屋久島の瀬切川上流域では、森林伐採と果実の豊凶の年変動がニホンザル個体群に与える影響を明らかにする目的で、「ヤクザル調査隊」という学生などのボランティアからなる調査グループを組織し、1998年以来調査を継続している。今年も夏季に一斉調査を行って、人口学的資料を集めた。屋久島海岸部では、サイズの異なる群れの採食行動の比較について研究した。屋久島の山頂部で、分布限界に住むニホンザルとニホンジカについての分布と植生に関する調査を行った。
霊長類研究所の個別飼育および放飼場のニホンザルを対象に、活動レベルとエネルギー消費量の関連を、アクティビティセンサと二重標識水を用いて調べている。

B) 霊長類とほかの生物との関係
湯本貴和,半谷吾郎,澤田晶子
屋久島でニホンザルと同所的に生息する生物との関係について研究を行った。とくに糞から得られるDNAの解析を加えて、これまで観察が困難だったニホンザルのキノコ食や昆虫食についてデータを蓄積中である。またニホンザルによる菌類の胞子散布について研究を行った。
屋久島のニホンザルなどの複数の霊長類を対象に、食性の季節変化と腸内細菌層の関連についての分子生態学的研究を行った。

C) 野生チンパンジーとボノボの研究
橋本千絵,岡野鈴子(長期野外研究プロジェクト)、松尾ほだか、有賀菜津美、岡野鈴子
ウガンダ共和国カリンズ森林保護区、コンゴ民主共和国ルオー学術保護区でそれぞれチンパンジー、ボノボの社会学的・生態学的研究を行った。

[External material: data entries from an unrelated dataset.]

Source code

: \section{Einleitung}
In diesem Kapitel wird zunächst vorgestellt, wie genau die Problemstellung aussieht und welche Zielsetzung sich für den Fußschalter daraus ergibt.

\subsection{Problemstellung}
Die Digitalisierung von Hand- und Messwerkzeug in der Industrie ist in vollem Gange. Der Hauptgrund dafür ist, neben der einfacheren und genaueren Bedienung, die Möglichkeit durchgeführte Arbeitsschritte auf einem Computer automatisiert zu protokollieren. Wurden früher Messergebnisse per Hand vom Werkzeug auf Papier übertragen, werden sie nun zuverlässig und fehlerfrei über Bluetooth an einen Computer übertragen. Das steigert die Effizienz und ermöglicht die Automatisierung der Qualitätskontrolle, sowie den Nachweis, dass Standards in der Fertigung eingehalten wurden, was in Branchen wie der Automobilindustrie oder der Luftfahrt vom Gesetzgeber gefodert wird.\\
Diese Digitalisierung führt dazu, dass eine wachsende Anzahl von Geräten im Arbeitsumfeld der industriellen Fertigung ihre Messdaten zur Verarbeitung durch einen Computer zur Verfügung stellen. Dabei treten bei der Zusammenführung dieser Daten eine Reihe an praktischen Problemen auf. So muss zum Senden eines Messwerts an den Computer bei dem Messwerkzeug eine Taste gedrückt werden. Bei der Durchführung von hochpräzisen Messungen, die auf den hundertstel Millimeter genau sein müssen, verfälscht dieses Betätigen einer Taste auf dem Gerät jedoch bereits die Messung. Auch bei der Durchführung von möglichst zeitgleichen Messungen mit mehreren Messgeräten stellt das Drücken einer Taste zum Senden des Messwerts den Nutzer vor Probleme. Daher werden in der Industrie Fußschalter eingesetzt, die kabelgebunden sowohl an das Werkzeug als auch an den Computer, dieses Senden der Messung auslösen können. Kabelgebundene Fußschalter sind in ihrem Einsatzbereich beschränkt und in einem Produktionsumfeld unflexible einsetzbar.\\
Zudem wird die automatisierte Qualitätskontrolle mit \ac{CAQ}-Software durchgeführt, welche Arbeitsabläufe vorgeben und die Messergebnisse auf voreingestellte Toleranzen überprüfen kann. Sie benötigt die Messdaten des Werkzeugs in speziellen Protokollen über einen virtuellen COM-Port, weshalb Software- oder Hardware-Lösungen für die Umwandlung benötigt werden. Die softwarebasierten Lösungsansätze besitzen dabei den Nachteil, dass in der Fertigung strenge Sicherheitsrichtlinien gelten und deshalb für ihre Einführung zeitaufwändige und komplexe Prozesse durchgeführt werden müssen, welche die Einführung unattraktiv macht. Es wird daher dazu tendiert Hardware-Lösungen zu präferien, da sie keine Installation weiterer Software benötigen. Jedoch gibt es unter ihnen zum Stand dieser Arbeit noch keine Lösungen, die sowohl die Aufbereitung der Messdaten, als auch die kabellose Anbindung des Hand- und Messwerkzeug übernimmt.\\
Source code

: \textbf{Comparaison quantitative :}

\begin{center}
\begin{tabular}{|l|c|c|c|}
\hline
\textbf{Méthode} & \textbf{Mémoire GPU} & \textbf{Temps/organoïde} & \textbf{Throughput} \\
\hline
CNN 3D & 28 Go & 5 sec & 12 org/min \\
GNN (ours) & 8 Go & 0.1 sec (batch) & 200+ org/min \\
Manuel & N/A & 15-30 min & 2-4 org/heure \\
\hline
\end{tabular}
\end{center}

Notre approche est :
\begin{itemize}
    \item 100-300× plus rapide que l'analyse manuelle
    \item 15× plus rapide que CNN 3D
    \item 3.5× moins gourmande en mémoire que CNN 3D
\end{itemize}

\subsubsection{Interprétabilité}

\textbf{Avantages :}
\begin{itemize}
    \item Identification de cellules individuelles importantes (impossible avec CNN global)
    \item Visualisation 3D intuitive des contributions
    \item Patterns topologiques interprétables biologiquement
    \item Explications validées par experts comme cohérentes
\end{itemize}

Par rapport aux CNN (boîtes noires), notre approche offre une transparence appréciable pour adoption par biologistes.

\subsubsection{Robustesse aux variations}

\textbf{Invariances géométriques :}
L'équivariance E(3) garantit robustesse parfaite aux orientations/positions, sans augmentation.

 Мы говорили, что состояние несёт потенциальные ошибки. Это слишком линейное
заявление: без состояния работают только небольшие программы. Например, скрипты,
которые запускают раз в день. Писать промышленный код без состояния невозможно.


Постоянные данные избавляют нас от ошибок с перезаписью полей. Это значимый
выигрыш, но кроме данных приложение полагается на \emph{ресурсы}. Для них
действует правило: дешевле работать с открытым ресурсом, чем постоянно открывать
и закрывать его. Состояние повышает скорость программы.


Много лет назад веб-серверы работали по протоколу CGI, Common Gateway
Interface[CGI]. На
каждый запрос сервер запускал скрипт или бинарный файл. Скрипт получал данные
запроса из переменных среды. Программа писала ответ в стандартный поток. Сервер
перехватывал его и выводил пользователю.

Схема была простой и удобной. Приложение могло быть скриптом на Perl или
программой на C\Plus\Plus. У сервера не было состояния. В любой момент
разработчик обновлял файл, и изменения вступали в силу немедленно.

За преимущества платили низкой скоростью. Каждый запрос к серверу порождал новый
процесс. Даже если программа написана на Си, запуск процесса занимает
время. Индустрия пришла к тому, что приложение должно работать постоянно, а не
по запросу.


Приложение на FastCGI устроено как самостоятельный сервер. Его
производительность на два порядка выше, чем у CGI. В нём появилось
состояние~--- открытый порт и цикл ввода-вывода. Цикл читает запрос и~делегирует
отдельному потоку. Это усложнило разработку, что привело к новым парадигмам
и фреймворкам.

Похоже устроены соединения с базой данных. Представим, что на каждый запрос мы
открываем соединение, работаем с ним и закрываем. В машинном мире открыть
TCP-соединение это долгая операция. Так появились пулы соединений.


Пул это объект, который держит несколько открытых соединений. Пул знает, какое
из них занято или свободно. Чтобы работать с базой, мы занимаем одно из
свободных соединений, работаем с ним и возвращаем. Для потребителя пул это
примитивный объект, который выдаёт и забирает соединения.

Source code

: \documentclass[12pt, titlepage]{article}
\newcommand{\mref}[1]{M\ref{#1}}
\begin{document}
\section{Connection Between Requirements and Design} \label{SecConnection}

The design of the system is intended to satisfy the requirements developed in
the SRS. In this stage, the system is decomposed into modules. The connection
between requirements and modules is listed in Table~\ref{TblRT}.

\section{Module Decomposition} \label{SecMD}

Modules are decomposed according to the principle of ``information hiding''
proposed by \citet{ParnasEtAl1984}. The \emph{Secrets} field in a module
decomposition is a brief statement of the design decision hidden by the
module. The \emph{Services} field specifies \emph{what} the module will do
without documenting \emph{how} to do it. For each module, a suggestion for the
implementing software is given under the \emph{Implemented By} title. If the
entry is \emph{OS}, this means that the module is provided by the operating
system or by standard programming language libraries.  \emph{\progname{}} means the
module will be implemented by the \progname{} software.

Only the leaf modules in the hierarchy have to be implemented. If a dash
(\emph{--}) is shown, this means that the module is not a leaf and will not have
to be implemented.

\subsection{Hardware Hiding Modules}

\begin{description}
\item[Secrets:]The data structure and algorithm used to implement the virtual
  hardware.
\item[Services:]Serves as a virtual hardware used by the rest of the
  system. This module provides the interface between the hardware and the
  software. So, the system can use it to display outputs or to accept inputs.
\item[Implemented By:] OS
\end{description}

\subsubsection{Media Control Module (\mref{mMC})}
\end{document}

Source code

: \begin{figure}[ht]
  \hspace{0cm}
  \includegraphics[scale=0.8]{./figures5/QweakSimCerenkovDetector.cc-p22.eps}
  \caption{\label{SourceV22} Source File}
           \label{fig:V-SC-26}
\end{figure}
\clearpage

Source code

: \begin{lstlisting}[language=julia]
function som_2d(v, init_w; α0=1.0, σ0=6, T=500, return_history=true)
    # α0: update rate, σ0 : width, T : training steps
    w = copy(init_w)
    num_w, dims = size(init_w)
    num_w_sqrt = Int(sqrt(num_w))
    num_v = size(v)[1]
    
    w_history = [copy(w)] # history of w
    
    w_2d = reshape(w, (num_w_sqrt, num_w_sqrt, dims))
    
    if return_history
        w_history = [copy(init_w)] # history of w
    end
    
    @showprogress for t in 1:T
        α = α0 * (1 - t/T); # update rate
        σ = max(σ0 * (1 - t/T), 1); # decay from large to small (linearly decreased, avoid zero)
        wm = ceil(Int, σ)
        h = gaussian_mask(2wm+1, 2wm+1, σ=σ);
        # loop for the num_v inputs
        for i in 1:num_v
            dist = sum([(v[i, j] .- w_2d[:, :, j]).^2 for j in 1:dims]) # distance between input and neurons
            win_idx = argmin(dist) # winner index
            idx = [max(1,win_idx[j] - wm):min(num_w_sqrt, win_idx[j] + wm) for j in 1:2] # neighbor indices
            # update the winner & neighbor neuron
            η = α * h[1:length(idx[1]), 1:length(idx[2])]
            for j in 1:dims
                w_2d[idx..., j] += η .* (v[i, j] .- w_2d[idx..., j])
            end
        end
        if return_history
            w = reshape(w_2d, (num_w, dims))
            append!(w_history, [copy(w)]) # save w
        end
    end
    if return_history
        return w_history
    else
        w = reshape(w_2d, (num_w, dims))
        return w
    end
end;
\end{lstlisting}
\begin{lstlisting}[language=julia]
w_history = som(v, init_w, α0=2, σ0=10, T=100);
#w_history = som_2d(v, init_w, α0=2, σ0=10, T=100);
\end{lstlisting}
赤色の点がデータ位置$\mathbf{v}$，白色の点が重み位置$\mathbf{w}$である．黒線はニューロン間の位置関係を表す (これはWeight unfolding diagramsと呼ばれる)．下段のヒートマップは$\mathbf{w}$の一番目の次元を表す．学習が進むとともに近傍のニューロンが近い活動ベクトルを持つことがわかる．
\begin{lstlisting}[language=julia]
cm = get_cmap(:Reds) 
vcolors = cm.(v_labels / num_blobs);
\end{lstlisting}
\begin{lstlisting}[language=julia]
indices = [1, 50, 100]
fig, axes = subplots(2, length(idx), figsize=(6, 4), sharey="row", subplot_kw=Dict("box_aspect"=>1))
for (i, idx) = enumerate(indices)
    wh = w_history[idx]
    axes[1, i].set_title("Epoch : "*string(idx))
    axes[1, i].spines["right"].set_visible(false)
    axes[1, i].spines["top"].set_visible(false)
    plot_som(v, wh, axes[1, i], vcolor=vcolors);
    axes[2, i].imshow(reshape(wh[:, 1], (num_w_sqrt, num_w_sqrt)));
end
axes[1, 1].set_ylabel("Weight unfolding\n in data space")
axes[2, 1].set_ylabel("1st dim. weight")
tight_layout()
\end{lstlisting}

遊動や行動と果実量との関係や、非侵襲的試料による生殖ホルモン動態の研究、非侵襲的試料による病歴や遺伝的間研究の研究、隣接する2集団の関係に関する研究などを行った。

D) アフリカ熱帯林の霊長類の生態学的研究
湯本貴和,橋本千絵,松田一希(長期野外研究プロジェクト)、徳重江美
野生霊長類が同所的に棲息するウガンダ共和国カリンズ森林保護区で、ブルーモンキー、レッドテイルモンキー、ロエストモンキーの混群形成、シロクロコロブスの採食生態などに関する生態学的研究を行っている。
コンゴ民主共和国ルオー学術保護区では、植生のモザイクと果実生産性がいかにボノボの遊動に影響を与えるかについて、植生調査と果実センサスを組み合わせた方法で研究を行なっている。また、ガボン共和国ムカラバ・ドゥドゥ国立公園では、広域のゴリラやチンパンジーの密度と地形・植生のモザイクとの関係を研究している。

E) 東南アジア熱帯林の霊長類の社会生態学的研究
半谷吾郎,松田一希(長期野外研究プロジェクト)
マレーシア領ボルネオ島・サバ州の複数の調査地で、カメラトラップによる地上性動物の密度調査を行い、一斉結実が大型動物に与える影響を調査している。マレーシアサバ州のスカウでは、行動観察とセンサスをもとに、テングザルとブタオザルの生態や群れ間関係などの社会構造についての研究を行った。

F) 東南アジア熱帯林の変化と社会的要因の研究
今井伸夫,湯本貴和
東南アジア各国の過去50年の森林面積の増減と社会的要因の関連を研究している。おもに過去の統計情報と土地利用図から変遷を読み取り、国際情勢やそれぞれの国での政策との関連を調べている。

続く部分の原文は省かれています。